Incidence of Molecular Structure in Oxidation of Grape Seed Procyanidins

J Agric Food Chem. 1998 Feb 16;46(2):376-382. doi: 10.1021/jf970468u.

Abstract

The kinetics of decomposition of the following flavan-3-ol derivatives isolated from grape seeds under oxidative conditions by airing and using metal ion catalysis (iron and copper) are determined: (+)-catechin and (-)-epicatechin; seven natural procyanidin dimers, B1 [(-)-epicatechin-(4-->8)-(+)-catechin], B2 [(-)-epicatechin-(4-->8)-(-)-epicatechin], B3 [(+)-catechin-(4-->8)-(+)-catechin], B4 [(+)-catechin-(4-->8)-(-)-epicatechin], B6 [(+)-catechin-(4-->6)-(+)-catechin], B7 [(-)-epicatechin-(4-->6)-(+)-catechin], and B8 [(-)-epicatechin-(4-->6)-(-)-epicatechin]; trimers, C1 [(-)-epicatechin-(4-->8)-(-)-epicatechin-(4-->8)-(-)-epicatechin], (+)-catechin-(4-->8)-(+)-catechin-(4-->8)-(-)-epicatechin, and (+)-catechin-(4-->8)-(-)-epicatechin-(4-->6)-(+)-catechin, monogallate esters of B2 and B4 and digallate of B2, which were isolated from grape seeds.
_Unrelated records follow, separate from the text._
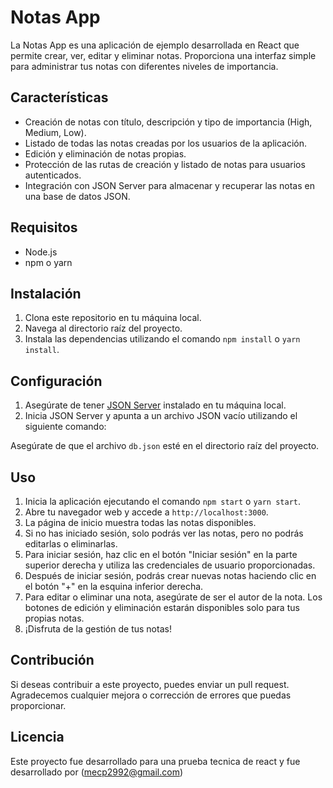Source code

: # Notas App

La Notas App es una aplicación de ejemplo desarrollada en React que permite crear, ver, editar y eliminar notas. Proporciona una interfaz simple para administrar tus notas con diferentes niveles de importancia.

## Características

- Creación de notas con título, descripción y tipo de importancia (High, Medium, Low).
- Listado de todas las notas creadas por los usuarios de la aplicación.
- Edición y eliminación de notas propias.
- Protección de las rutas de creación y listado de notas para usuarios autenticados.
- Integración con JSON Server para almacenar y recuperar las notas en una base de datos JSON.

## Requisitos

- Node.js
- npm o yarn

## Instalación

1. Clona este repositorio en tu máquina local.
2. Navega al directorio raíz del proyecto.
3. Instala las dependencias utilizando el comando `npm install` o `yarn install`.

## Configuración

1. Asegúrate de tener [JSON Server](https://github.com/typicode/json-server) instalado en tu máquina local.
2. Inicia JSON Server y apunta a un archivo JSON vacío utilizando el siguiente comando:

Asegúrate de que el archivo `db.json` esté en el directorio raíz del proyecto.

## Uso

1. Inicia la aplicación ejecutando el comando `npm start` o `yarn start`.
2. Abre tu navegador web y accede a `http://localhost:3000`.
3. La página de inicio muestra todas las notas disponibles.
4. Si no has iniciado sesión, solo podrás ver las notas, pero no podrás editarlas o eliminarlas.
5. Para iniciar sesión, haz clic en el botón "Iniciar sesión" en la parte superior derecha y utiliza las credenciales de usuario proporcionadas.
6. Después de iniciar sesión, podrás crear nuevas notas haciendo clic en el botón "+" en la esquina inferior derecha.
7. Para editar o eliminar una nota, asegúrate de ser el autor de la nota. Los botones de edición y eliminación estarán disponibles solo para tus propias notas.
8. ¡Disfruta de la gestión de tus notas!

## Contribución

Si deseas contribuir a este proyecto, puedes enviar un pull request. Agradecemos cualquier mejora o corrección de errores que puedas proporcionar.

## Licencia

Este proyecto fue desarrollado para una prueba tecnica de react y fue desarrollado por (mecp2992@gmail.com)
Kinetic decomposition comparisons were monitored by HPLC. The following order was found for oxidative decomposition for procyanidin dimers: B3 approximately B4 > B7 approximately B6 > B1 approximately B2 > B8. In the conditions of this study, the gallate ester of (-)-epicatechin is more unstable than (-)-epicatechin; inversely, kinetic decompositions of dimeric procyanidins B2 and B4 are much more important than those of their gallate esters. Molecular mechanics (MM2) and (1)H NMR studies of dimeric 3-O-gallate structures show a pi-pi stacking arrangement between the aromatic gallate and catechol rings, absent in analogous dimeric procyanidins, which reduces the total surface accessible to oxidizing agents.